> **Instructions to follow**: For each line in the data that includes "multicolumn", make a copy.

Plain-text document sources
----------------
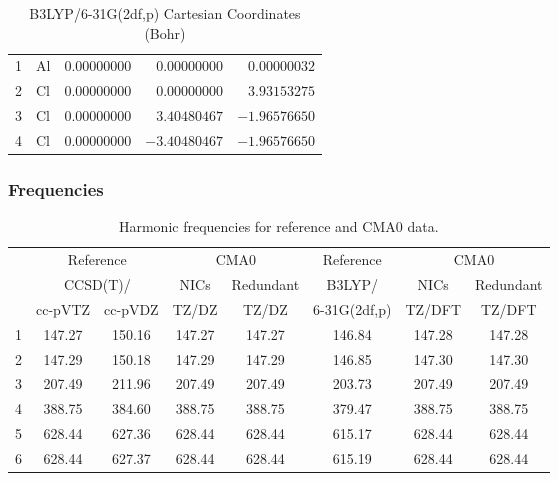 \documentclass[10pt,oneside]{article}
\begin{document}
\begin{table}[h]
\centering
\caption{B3LYP/6-31G(2df,p) Cartesian Coordinates (Bohr)}
\begin{tabular}{llrrr}
\toprule
1  & Al & $ 0.00000000$ & $ 0.00000000$ & $ 0.00000032$ \\
2  & Cl & $ 0.00000000$ & $ 0.00000000$ & $ 3.93153275$ \\
3  & Cl & $ 0.00000000$ & $ 3.40480467$ & $-1.96576650$ \\
4  & Cl & $ 0.00000000$ & $-3.40480467$ & $-1.96576650$ \\
\bottomrule
\end{tabular}
\end{table}

\begin{table}[h!]
\subsubsection*{Frequencies}
\centering
\caption{Harmonic frequencies for reference and CMA0 data.}
\begin{tabular}{cccccccc}
\toprule
{} & \multicolumn{2}{c}{Reference} & \multicolumn{2}{c}{CMA0} &    Reference & \multicolumn{2}{c}{CMA0} \\
{} & \multicolumn{2}{c}{CCSD(T)/} &   NICs &  Redundant &       B3LYP/ &   NICs & Redundant \\
{} &   cc-pVTZ & cc-pVDZ &  TZ/DZ &      TZ/DZ & 6-31G(2df,p) & TZ/DFT &    TZ/DFT \\
\midrule
1 &    147.27 &  150.16 & 147.27 &     147.27 &       146.84 & 147.28 &    147.28 \\
2 &    147.29 &  150.18 & 147.29 &     147.29 &       146.85 & 147.30 &    147.30 \\
3 &    207.49 &  211.96 & 207.49 &     207.49 &       203.73 & 207.49 &    207.49 \\
4 &    388.75 &  384.60 & 388.75 &     388.75 &       379.47 & 388.75 &    388.75 \\
5 &    628.44 &  627.36 & 628.44 &     628.44 &       615.17 & 628.44 &    628.44 \\
6 &    628.44 &  627.37 & 628.44 &     628.44 &       615.19 & 628.44 &    628.44 \\
\bottomrule
\end{tabular}
\end{table}
\end{document}

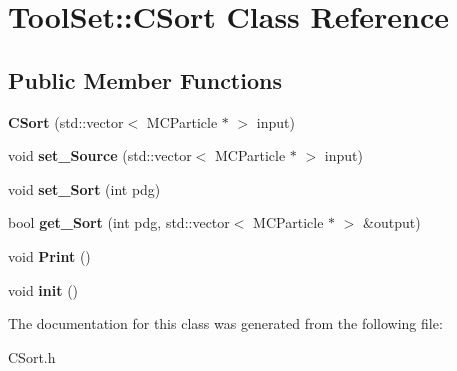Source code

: \hypertarget{classToolSet_1_1CSort}{
\section{ToolSet::CSort Class Reference}
\label{classToolSet_1_1CSort}
}
\subsection*{Public Member Functions}
\begin{DoxyCompactItemize}
\item 
\hypertarget{classToolSet_1_1CSort_a560e39ec845cf80757fc8db8f2e6535c}{
{\bfseries CSort} (std::vector$<$ MCParticle $\ast$ $>$ input)}
\label{classToolSet_1_1CSort_a560e39ec845cf80757fc8db8f2e6535c}

\item 
\hypertarget{classToolSet_1_1CSort_aac195312a2398c41ea3ed23b1cf0bbbd}{
void {\bfseries set\_\-Source} (std::vector$<$ MCParticle $\ast$ $>$ input)}
\label{classToolSet_1_1CSort_aac195312a2398c41ea3ed23b1cf0bbbd}

\item 
\hypertarget{classToolSet_1_1CSort_a5f6171b80b6ecaf83bf2e60b4bdde7e7}{
void {\bfseries set\_\-Sort} (int pdg)}
\label{classToolSet_1_1CSort_a5f6171b80b6ecaf83bf2e60b4bdde7e7}

\item 
\hypertarget{classToolSet_1_1CSort_aad5168e62cb70e225aae8dc046c4a5f3}{
bool {\bfseries get\_\-Sort} (int pdg, std::vector$<$ MCParticle $\ast$ $>$ \&output)}
\label{classToolSet_1_1CSort_aad5168e62cb70e225aae8dc046c4a5f3}

\item 
\hypertarget{classToolSet_1_1CSort_a22dd3001dd0f38382d97ed3512ca37d9}{
void {\bfseries Print} ()}
\label{classToolSet_1_1CSort_a22dd3001dd0f38382d97ed3512ca37d9}

\item 
\hypertarget{classToolSet_1_1CSort_a41a2b93066428f3a286a62555bac3906}{
void {\bfseries init} ()}
\label{classToolSet_1_1CSort_a41a2b93066428f3a286a62555bac3906}

\end{DoxyCompactItemize}


The documentation for this class was generated from the following file:\begin{DoxyCompactItemize}
\item 
CSort.h\end{DoxyCompactItemize}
----------------
> **Answer to this problem**:
{} & \multicolumn{2}{c}{Reference} & \multicolumn{2}{c}{CMA0} &    Reference & \multicolumn{2}{c}{CMA0} \\
{} & \multicolumn{2}{c}{CCSD(T)/} &   NICs &  Redundant &       B3LYP/ &   NICs & Redundant \\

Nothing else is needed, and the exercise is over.